Correspondante à Bruxelles

Un sommet à très haut risque a lieu ce jeudi à Bruxelles. La réunion des Vingt-Sept sera quasiment exclusivement consacrée au soutien financier et militaire de l’UE à l’Ukraine. À la clé, 50 milliards d’euros d’aide financière pour Kiev (17 milliards de dons et 33 milliards de prêts). Et une énième promesse que l’Europe continuera à fournir des armes.

L’Ukraine est pourtant à bout de souffle. Sur le champ de bataille, les soldats manquent d’armes et de munitions. Le soutien se grippe aussi des deux côtés de l’Atlantique. L’enveloppe de 61 milliards de dollars promise par le président Joe Biden est bloquée par le Congrès. Le Chancelier Olaf Scholz se rendra d’ailleurs à Washington au cours de la première quinzaine de février. «Il y va pour convaincre les Américains de continuer à soutenir l’Ukraine. C’est l’angoisse du payeur en dernier ressort», ironise un diplomate européen. Sur le million d’obus promis il y a un an, les Européens n’en ont fourni que 330.000. Le manque de liquidités de l’État ukrainien se fera cruellement ressentir très bientôt, début mars, selon le Fonds monétaire international. Dans une note publiée le 25 janvier, le centre de stratégie économique, un think-tank indépendant basé à Kiev, indique que ce pays «n’a encore reçu aucune aide financière étrangère depuis le début de l’année 2024».

Dans ce contexte, les Européens n’ont pas le droit à l’échec. Ce serait un cadeau de plus au président russe Vladimir Poutine. Seulement voilà, Viktor Orban menace à nouveau de torpiller la réunion. Un premier sommet avait échoué mi-décembre du fait du veto du premier ministre hongrois, à la fois proche de Vladimir Poutine et de Donald Trump qu’il souhaite voir revenir à la Maison-Blanche en 2025. Les «Vingt-Six» pensaient qu’un mois et demi suffirait à faire entendre raison à l’homme fort de Budapest.
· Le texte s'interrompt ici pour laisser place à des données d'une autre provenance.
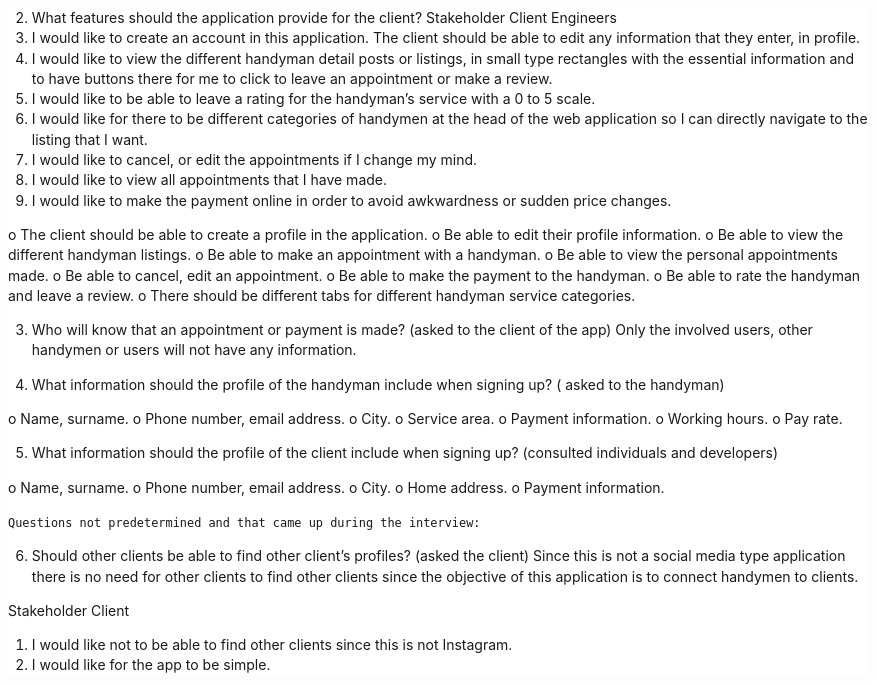 2.	What features should the application provide for the client?
Stakeholder	Client	Engineers
1.	I would like to create an account in this application.	The client should be able to edit any information that they enter, in profile.
2.	I would like to view the different handyman detail posts or listings, in small type rectangles with the essential information and to have buttons there for me to click to leave an appointment or make a review.	
3.	I would like to be able to leave a rating for the handyman’s service with a 0 to 5 scale.	
4.	I would like for there to be different categories of handymen at the head of the web application so I can directly navigate to the listing that I want.	
5.	I would like to cancel, or edit the appointments if I change my mind.	
6.	I would like to view all appointments that I have made.	
7.	I would like to make the payment online in order to avoid awkwardness or sudden price changes.	

o	The client should be able to create a profile in the application.
o	Be able to edit their profile information.
o	Be able to view the different handyman listings.
o	Be able to make an appointment with a handyman.
o	Be able to view the personal appointments made.
o	Be able to cancel, edit an appointment.
o	Be able to make the payment to the handyman.
o	Be able to rate the handyman and leave a review.
o	There should be different tabs for different handyman service categories.

3.	Who will know that an appointment or payment is made? (asked to the client of the app)
Only the involved users, other handymen or users will not have any information.

4.	What information should the profile of the handyman include when signing up? ( asked to the handyman)

o	Name, surname.
o	Phone number, email address.
o	City.
o	Service area.
o	Payment information.
o	Working hours.
o	Pay rate.

5.	What information should the profile of the client include when signing up? (consulted individuals and developers)

o	Name, surname.
o	Phone number, email address.
o	City.
o	Home address.
o	Payment information.

	Questions not predetermined and that came up during the interview:

6.	Should other clients be able to find other client’s profiles? (asked the client)
Since this is not a social media type application there is no need for other clients to find other clients since the objective of this application is to connect handymen to clients.

Stakeholder	Client
1.	I would like not to be able to find other clients since this is not Instagram.
2.	I would like for the app to be simple.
Il faut, disaient-ils, lui donner du temps après son pseudo feu vert sur le coup d’envoi des négociations d’adhésion de l’Ukraine à l’UE.

Dans une parade inédite, Orban était sorti de la pièce pour laisser les «Vingt-Six» voter. «Je ne peux pas faire ça en plus. J’ai déjà tout donné sur l’adhésion», avait-il ensuite expliqué à Charles Michel, pour justifier son refus d’aller de l’avant. Mercredi, alors qu’une majorité de dirigeants devaient se retrouver en fin d’après-midi au siège de la Commission pour rendre un dernier hommage à Jacques Delors puis partager un dîner au Conseil, la situation était toujours bloquée. S’il accepte désormais que l’argent promis au président Zelensky soit intégré au budget européen – et donc en partie financé par la Hongrie -, Viktor Orban souhaite aussi que ces 50 milliards d’euros décaissés sur quatre ans fasse l’objet d’un vote chaque année à… l’unanimité. Ce qui lui donnerait d’autres possibilités d’utiliser son veto à l’avenir. À la place de ce vote annuel, ils proposent à Orban d’organiser un débat annuel entre eux sur la mise en œuvre de l’aide financière à l’Ukraine, mais sans donner de possibilité de veto. Cette solution «est clairement une main tendue à la Hongrie», affirme un diplomate européen.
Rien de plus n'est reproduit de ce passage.